Work task:
Please state how many lines in the records contain the string "same", with no words besides the number.

++++ Extracted information ++++

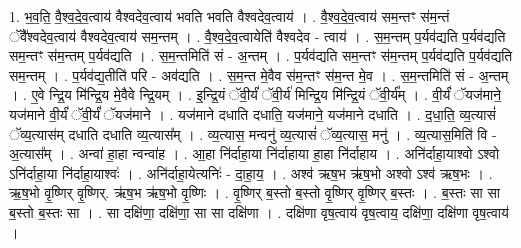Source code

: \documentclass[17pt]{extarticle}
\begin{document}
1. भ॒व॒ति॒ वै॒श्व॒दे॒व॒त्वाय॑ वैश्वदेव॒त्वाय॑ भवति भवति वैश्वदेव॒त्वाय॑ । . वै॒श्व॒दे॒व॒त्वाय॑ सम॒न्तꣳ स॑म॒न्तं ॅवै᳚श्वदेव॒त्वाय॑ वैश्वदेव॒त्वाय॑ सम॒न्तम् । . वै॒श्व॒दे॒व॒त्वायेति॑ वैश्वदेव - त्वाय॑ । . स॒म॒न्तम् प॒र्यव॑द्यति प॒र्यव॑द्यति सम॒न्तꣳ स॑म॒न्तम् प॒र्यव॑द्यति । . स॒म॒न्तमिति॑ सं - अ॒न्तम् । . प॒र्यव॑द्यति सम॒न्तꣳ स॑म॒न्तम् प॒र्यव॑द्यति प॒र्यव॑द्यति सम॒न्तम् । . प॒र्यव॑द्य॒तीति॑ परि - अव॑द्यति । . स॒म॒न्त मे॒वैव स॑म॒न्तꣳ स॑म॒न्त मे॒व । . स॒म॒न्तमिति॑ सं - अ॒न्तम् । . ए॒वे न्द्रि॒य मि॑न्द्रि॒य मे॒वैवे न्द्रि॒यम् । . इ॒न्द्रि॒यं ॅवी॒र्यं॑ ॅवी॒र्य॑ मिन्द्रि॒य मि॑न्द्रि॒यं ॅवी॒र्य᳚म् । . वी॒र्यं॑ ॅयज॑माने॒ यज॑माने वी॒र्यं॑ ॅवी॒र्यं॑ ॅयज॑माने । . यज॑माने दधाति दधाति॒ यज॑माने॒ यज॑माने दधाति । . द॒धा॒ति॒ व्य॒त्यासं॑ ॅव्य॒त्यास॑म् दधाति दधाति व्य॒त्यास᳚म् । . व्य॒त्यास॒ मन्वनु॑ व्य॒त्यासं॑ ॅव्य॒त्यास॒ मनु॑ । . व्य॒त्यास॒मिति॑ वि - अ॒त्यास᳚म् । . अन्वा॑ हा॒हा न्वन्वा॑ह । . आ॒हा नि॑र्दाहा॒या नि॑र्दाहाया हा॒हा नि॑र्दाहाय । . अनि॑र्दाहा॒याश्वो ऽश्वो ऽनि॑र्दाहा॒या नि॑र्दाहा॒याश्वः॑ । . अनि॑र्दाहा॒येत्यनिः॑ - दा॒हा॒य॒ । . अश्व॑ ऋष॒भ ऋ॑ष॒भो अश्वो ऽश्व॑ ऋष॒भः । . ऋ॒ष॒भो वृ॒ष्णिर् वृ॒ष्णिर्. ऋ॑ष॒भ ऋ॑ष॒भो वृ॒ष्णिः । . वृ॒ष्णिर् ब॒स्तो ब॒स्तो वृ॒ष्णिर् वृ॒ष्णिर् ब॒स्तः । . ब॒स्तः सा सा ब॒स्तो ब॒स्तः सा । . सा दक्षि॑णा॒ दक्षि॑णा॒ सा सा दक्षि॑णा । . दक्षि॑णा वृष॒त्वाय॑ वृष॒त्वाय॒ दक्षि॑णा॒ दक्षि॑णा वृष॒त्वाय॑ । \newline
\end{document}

++++
++++ Extracted information ++++

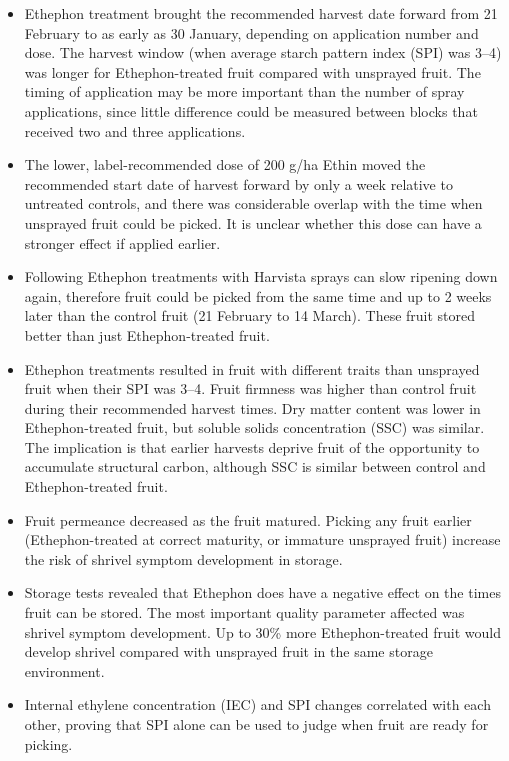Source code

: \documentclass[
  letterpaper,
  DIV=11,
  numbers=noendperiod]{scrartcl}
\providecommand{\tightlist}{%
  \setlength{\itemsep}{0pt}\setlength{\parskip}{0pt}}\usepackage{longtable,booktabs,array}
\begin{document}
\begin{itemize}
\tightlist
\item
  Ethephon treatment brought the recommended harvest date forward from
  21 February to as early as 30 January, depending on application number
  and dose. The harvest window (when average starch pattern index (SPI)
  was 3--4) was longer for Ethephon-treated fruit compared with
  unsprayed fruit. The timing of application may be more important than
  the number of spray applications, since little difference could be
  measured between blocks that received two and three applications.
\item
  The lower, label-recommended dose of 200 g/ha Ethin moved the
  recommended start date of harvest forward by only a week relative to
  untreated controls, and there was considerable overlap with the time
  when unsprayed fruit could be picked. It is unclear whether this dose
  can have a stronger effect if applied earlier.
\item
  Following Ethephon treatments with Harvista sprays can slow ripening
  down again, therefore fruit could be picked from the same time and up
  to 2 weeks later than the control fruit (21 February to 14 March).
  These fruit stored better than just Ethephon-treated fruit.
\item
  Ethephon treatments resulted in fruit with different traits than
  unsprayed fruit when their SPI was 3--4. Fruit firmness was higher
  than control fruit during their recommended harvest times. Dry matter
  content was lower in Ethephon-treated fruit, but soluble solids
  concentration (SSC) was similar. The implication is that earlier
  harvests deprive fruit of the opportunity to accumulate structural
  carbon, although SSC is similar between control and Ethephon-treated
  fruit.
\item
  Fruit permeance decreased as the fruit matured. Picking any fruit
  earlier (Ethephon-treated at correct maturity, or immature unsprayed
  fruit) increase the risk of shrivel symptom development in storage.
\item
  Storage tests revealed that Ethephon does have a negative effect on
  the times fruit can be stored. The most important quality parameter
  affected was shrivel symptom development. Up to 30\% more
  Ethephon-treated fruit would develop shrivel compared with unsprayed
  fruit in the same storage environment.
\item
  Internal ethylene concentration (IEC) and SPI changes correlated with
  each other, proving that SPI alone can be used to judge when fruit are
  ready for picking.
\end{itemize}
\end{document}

++++

Exercise response:
2